(WHAT THE EXERCISE ASKS):
Print all entries below exactly, without images.

(GIVEN ENTRIES):
_ _ _ _ _

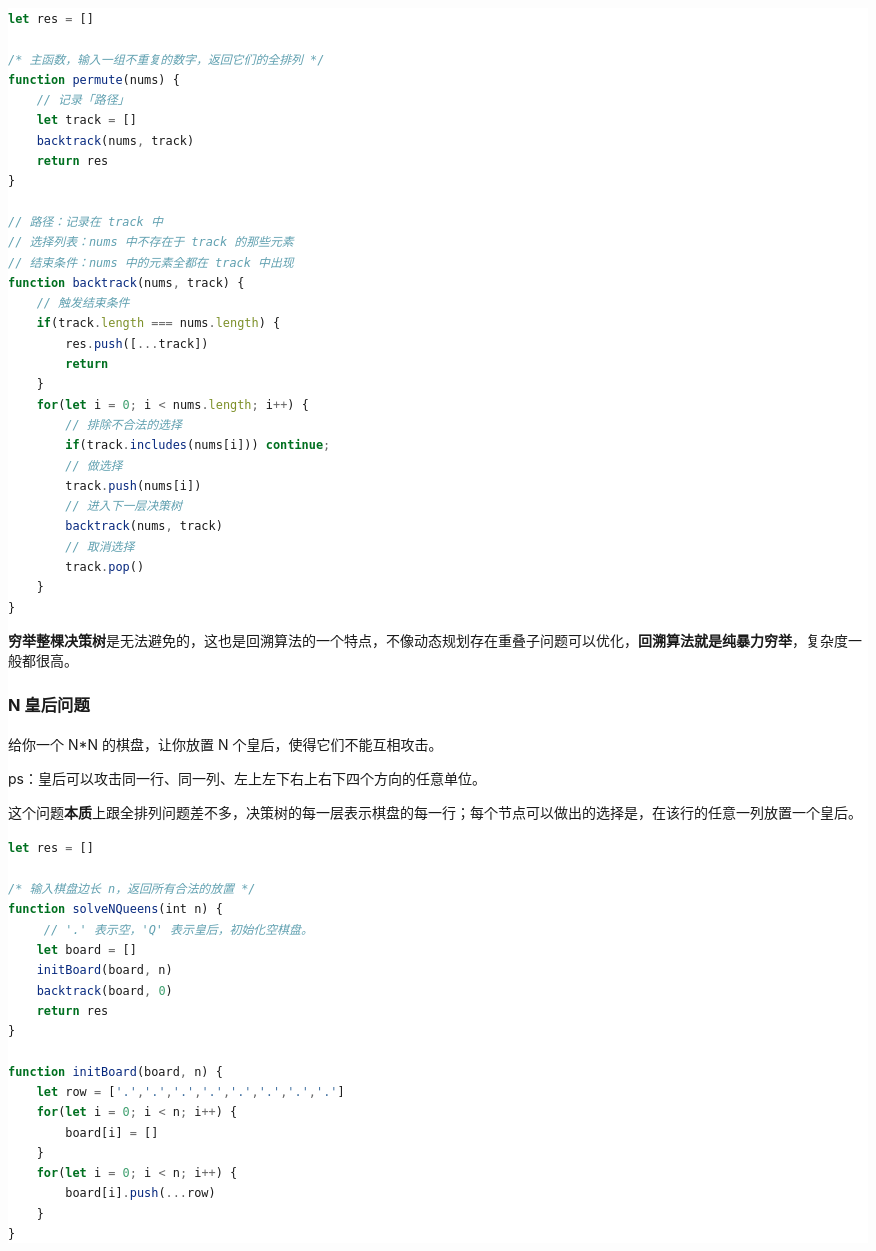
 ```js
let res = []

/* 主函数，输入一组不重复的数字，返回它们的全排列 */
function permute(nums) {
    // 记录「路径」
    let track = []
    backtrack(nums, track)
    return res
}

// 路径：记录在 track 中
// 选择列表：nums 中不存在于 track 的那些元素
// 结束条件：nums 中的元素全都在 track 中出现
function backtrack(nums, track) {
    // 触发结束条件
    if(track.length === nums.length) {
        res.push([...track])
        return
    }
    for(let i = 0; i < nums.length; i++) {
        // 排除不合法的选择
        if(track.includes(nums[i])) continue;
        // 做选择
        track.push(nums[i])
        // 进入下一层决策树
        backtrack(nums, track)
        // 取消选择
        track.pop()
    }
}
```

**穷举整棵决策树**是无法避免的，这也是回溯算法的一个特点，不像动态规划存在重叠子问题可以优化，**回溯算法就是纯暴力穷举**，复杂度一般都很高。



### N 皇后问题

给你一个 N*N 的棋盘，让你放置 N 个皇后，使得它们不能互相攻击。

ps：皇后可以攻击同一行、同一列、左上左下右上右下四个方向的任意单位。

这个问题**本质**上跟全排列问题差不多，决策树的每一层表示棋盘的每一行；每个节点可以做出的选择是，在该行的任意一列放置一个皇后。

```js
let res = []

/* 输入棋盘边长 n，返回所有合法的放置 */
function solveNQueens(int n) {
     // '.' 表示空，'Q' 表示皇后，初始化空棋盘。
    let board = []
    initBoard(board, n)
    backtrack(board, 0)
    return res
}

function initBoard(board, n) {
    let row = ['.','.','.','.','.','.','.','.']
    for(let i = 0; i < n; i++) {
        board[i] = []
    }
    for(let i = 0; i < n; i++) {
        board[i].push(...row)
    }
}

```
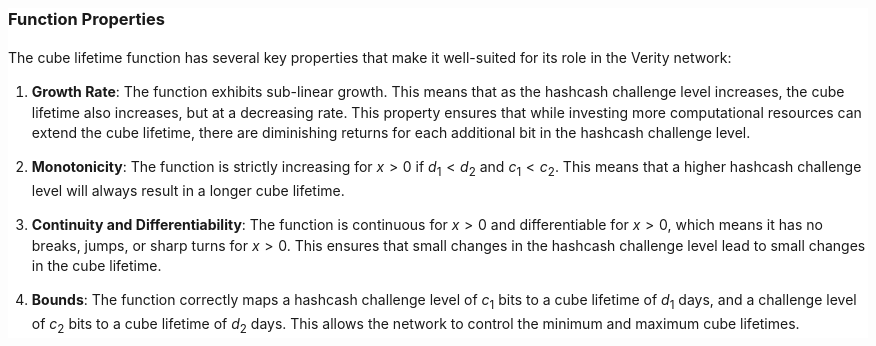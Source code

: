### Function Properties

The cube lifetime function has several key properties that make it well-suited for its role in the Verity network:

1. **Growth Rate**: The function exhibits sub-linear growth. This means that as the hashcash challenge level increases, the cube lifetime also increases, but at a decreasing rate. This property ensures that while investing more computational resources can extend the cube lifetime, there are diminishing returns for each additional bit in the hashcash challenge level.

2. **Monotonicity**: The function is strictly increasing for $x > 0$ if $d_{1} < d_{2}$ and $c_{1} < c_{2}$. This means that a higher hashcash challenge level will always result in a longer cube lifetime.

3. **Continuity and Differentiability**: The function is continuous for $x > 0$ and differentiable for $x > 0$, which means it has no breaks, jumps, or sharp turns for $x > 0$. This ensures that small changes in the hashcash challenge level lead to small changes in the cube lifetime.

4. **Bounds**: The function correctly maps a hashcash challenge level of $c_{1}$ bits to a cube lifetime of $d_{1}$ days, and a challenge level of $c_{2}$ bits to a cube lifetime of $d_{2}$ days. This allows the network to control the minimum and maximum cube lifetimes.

_ _ _ _ _

(SOLUTION):
 ```js
let res = []

/* 主函数，输入一组不重复的数字，返回它们的全排列 */
function permute(nums) {
    // 记录「路径」
    let track = []
    backtrack(nums, track)
    return res
}

// 路径：记录在 track 中
// 选择列表：nums 中不存在于 track 的那些元素
// 结束条件：nums 中的元素全都在 track 中出现
function backtrack(nums, track) {
    // 触发结束条件
    if(track.length === nums.length) {
        res.push([...track])
        return
    }
    for(let i = 0; i < nums.length; i++) {
        // 排除不合法的选择
        if(track.includes(nums[i])) continue;
        // 做选择
        track.push(nums[i])
        // 进入下一层决策树
        backtrack(nums, track)
        // 取消选择
        track.pop()
    }
}
```

**穷举整棵决策树**是无法避免的，这也是回溯算法的一个特点，不像动态规划存在重叠子问题可以优化，**回溯算法就是纯暴力穷举**，复杂度一般都很高。



### N 皇后问题

给你一个 N*N 的棋盘，让你放置 N 个皇后，使得它们不能互相攻击。

ps：皇后可以攻击同一行、同一列、左上左下右上右下四个方向的任意单位。

这个问题**本质**上跟全排列问题差不多，决策树的每一层表示棋盘的每一行；每个节点可以做出的选择是，在该行的任意一列放置一个皇后。

```js
let res = []

/* 输入棋盘边长 n，返回所有合法的放置 */
function solveNQueens(int n) {
     // '.' 表示空，'Q' 表示皇后，初始化空棋盘。
    let board = []
    initBoard(board, n)
    backtrack(board, 0)
    return res
}

function initBoard(board, n) {
    let row = ['.','.','.','.','.','.','.','.']
    for(let i = 0; i < n; i++) {
        board[i] = []
    }
    for(let i = 0; i < n; i++) {
        board[i].push(...row)
    }
}

```
Source code

:### Function Properties

The cube lifetime function has several key properties that make it well-suited for its role in the Verity network:

1. **Growth Rate**: The function exhibits sub-linear growth. This means that as the hashcash challenge level increases, the cube lifetime also increases, but at a decreasing rate. This property ensures that while investing more computational resources can extend the cube lifetime, there are diminishing returns for each additional bit in the hashcash challenge level.

2. **Monotonicity**: The function is strictly increasing for $x > 0$ if $d_{1} < d_{2}$ and $c_{1} < c_{2}$. This means that a higher hashcash challenge level will always result in a longer cube lifetime.

3. **Continuity and Differentiability**: The function is continuous for $x > 0$ and differentiable for $x > 0$, which means it has no breaks, jumps, or sharp turns for $x > 0$. This ensures that small changes in the hashcash challenge level lead to small changes in the cube lifetime.

4. **Bounds**: The function correctly maps a hashcash challenge level of $c_{1}$ bits to a cube lifetime of $d_{1}$ days, and a challenge level of $c_{2}$ bits to a cube lifetime of $d_{2}$ days. This allows the network to control the minimum and maximum cube lifetimes.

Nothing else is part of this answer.